*Exercise brief*. Nothing but a number is wanted: the count of lines in the records below that include "FunctionTok".

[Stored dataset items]
▽
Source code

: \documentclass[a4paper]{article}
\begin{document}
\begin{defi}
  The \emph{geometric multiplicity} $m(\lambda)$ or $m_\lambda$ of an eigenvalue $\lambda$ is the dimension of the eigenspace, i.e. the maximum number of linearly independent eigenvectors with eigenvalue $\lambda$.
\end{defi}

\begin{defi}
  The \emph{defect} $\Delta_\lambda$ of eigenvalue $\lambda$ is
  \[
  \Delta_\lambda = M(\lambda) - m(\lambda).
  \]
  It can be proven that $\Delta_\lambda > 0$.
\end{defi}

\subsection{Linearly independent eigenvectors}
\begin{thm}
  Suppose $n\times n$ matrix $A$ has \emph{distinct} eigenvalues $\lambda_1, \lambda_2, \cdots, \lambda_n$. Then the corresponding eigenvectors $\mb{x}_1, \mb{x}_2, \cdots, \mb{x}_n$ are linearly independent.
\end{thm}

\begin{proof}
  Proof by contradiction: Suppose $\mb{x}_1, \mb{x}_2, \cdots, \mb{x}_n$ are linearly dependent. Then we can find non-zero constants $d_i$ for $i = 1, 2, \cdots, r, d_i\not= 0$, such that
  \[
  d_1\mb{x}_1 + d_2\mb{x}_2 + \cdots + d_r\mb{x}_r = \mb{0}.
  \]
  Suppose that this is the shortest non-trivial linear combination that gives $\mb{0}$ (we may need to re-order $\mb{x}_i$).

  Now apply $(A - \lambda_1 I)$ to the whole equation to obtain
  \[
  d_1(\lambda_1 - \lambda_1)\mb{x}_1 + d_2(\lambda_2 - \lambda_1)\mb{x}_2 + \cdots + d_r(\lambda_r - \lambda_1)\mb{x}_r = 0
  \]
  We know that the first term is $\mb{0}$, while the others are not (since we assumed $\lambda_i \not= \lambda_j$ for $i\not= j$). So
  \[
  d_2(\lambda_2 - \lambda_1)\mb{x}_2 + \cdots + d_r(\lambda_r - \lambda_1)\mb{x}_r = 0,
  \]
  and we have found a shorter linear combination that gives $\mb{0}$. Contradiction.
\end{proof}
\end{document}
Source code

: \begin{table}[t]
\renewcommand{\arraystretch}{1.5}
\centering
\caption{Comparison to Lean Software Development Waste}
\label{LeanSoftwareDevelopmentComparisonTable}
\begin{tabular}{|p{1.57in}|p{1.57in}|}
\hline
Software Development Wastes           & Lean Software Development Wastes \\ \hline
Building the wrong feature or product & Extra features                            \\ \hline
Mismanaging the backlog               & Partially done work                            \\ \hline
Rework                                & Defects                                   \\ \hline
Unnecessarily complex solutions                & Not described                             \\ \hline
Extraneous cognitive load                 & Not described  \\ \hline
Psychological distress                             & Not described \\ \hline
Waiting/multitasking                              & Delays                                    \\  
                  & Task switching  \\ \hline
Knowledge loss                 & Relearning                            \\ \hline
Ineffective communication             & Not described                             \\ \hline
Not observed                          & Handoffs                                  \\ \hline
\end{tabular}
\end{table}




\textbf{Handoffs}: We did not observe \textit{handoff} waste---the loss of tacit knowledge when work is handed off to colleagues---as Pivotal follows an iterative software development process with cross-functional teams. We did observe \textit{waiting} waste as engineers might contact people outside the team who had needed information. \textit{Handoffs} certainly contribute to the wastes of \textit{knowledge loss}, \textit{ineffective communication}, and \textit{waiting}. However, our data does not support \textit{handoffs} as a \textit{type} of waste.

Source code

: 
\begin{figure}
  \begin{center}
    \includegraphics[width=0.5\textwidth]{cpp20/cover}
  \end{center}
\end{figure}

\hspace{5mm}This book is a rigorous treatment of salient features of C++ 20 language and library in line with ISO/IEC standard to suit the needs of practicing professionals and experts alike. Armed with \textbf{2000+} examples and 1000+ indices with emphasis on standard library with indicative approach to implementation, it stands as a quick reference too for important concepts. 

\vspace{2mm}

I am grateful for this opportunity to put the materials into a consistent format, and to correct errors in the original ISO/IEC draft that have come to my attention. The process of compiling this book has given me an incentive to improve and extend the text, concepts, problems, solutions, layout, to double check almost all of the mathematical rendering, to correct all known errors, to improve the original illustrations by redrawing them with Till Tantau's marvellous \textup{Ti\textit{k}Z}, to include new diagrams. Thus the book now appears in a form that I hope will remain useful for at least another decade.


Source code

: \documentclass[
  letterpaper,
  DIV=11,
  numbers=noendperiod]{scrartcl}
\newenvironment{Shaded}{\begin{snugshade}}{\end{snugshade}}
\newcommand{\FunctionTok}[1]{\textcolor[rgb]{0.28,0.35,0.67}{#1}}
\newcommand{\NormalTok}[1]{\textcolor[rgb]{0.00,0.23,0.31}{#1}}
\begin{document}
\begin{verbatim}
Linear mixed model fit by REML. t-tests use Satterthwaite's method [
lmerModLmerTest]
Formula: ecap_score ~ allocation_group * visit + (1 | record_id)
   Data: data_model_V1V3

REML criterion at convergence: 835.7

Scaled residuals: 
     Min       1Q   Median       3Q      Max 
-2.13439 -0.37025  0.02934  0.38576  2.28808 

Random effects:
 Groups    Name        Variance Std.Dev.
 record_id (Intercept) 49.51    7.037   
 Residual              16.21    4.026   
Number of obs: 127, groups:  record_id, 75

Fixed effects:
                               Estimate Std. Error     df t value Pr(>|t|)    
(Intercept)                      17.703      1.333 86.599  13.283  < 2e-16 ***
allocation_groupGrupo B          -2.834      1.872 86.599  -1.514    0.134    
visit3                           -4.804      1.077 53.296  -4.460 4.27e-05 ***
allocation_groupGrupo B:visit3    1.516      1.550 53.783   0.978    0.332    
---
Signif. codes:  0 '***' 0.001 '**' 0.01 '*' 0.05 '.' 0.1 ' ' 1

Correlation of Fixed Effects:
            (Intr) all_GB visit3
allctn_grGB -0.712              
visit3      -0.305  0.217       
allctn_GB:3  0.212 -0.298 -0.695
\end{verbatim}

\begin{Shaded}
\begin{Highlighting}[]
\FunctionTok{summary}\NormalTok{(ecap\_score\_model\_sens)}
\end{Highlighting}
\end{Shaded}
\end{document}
△
*Expected answer*. 2